Overlooking Toronto

Toronto on the surface pretty much feels like the U.S., except there are slightly different accents, sentences punctuated with “eh” and signs translated in French. Someone lame is a dude bro, and fries with gravy are totally natural.

I knew little about Toronto and preferred to keep it that way.

“Toronto?” A Canadian friend said after I asked him what there was to do there. “Go to Montreal. Or Vancouver.”

“CN Tower,” said my friend in Virginia. “The glass floor is ridiculous.”

Other than that, my inquiries went unanswered, and I was beginning to think that despite being so close to American (Well, U.S. American) soil, Toronto was uncharted territory.

When it comes to travel, there are universal responses at the mention of certain places. Somewhere European, Asian or  exotic-sounding usually elicit unified expressions of “Awesome!” and “Wow!” My mention of Toronto, on the other hand, was met with confusion: “Why?”

While it’s perfectly acceptable to venture to certain places without purpose (No one ever asks “Why Italy?” for instance), places like Toronto require explanations. I’d like to say I had a real desire to learn more about our North American neighbor and its biggest city, but my reasons weren’t quite so ambitious. A friend needed to go there for a conference, and accommodations were provided. I hadn’t been on a plane in about a year, much less out of the country, so I figured it was time.
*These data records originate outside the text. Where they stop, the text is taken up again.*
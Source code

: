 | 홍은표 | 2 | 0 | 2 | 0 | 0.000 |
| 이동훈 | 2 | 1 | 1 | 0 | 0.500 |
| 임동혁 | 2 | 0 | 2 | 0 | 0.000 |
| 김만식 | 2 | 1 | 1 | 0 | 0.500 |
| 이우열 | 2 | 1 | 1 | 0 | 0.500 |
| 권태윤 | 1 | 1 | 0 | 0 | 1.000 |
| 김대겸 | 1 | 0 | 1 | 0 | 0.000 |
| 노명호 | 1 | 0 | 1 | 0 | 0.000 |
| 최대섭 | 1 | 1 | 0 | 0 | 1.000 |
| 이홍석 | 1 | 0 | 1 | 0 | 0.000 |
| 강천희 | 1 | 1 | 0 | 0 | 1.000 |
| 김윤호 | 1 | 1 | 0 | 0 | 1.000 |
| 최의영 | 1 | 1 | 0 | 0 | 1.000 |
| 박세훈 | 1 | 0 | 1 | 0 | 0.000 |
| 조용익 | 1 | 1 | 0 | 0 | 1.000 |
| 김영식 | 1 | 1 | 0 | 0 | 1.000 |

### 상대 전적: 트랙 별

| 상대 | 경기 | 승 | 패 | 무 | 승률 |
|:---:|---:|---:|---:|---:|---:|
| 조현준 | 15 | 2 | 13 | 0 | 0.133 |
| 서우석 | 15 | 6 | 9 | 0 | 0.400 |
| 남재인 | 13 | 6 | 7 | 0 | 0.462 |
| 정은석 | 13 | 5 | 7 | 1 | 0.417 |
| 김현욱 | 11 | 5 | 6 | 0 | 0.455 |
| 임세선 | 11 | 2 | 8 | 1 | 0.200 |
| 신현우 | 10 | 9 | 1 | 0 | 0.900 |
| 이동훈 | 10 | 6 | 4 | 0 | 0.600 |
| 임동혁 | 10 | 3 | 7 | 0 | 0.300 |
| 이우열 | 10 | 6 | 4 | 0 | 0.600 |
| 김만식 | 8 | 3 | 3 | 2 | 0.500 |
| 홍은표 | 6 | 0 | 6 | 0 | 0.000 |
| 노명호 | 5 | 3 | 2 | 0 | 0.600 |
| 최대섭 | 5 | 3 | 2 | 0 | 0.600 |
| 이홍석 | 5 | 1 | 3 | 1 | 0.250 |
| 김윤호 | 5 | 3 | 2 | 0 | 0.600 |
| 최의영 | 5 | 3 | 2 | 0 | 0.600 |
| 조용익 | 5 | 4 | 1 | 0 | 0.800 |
I rarely thought about Toronto before the trip and even after booking the flight I’d all but forgotten about it. The night before I left, it suddenly dawned on me I had no idea where we were staying or how close it was to the airport. A few quick Facebook messages solved that, and soon I was on my way to see Canada for the first time.

I often draw energy from places — New York has a distinct energy that at times can be overwhelming — but in Toronto I felt nothing. I was OK with that. Being a writer means having to possess some sort of imagination and the ability to find something interesting in anything. I briefly consulted some sites and decided the best way to take in Toronto was to wander somewhat aimlessly.

I was quickly reminded not everyone traveled this way.

For 31 years the CN Tower was the tallest free-standing structure in the world.
In 2007, Dubai unveiled the Burj Khalifa.

A burst of color.

Lovers above the city.

Tiny, tiny world.

Lurking behind my friends.

Long way down.

Shiny surfaces.

A Brush With Royalty

After climbing a hilly sidewalk to get to Casa Loma, we stumbled upon soldiers in uniform.

They were lined up facing the mansion, and a small crowd had begun to gather. I saw a woman in black walk solemnly into the house. Was it a funeral? An arrest? We later learned they were celebrating the 150th anniversary of the Queen’s Own Rifles of Canada, Canada’s oldest infantry regiment. Another gawker told us a princess was about to exit.

Twenty-five minutes of much of the same, and 30 pictures with different angles of much of the same, the colonel-inchief finally appeared.

Princess Alexandra, the cousin of Queen Elizabeth II and 33rd in line of succession to the British throne, emerged from the mansion in a white suit and blue scarf. The men welcomed her. She approached them, briefly speaking with each and apologizing for keeping them waiting. She addressed them casually, at least as casual as royalty could be, as if no one was watching.

I’d gotten a great spot away from the crowd and just a few feet from the guards. As soon as the princess approached the men, however, the official photographers blocked my view. My height impediment (and the fact that I’d run out of memory) restricted me from taking too many photos, so I just watched and absorbed the moment.

After addressing the men, she spoke to a spectator. She talked to the girl as if she’d seen her before, though I’m sure she was just a stranger in the crowd.

Then, with a wave, the princess was whisked away.

Minutes before the princess’s grand exit.

Cameras galore.

In height order.

Perfectly still.

Switching places.

Falling in line.

“I’m sorry to have kept you waiting.”

Fancy photographer in the distance.

Everyone but the princess.

Princess Alexandra.

Final salute.

Update: This post made it to WordPress’s “Freshly Pressed” list today, which the site describes as “The best of 300,828 bloggers, 278,358 new posts, 336,321 comments, & 63,502,639 words today on WordPress.com.”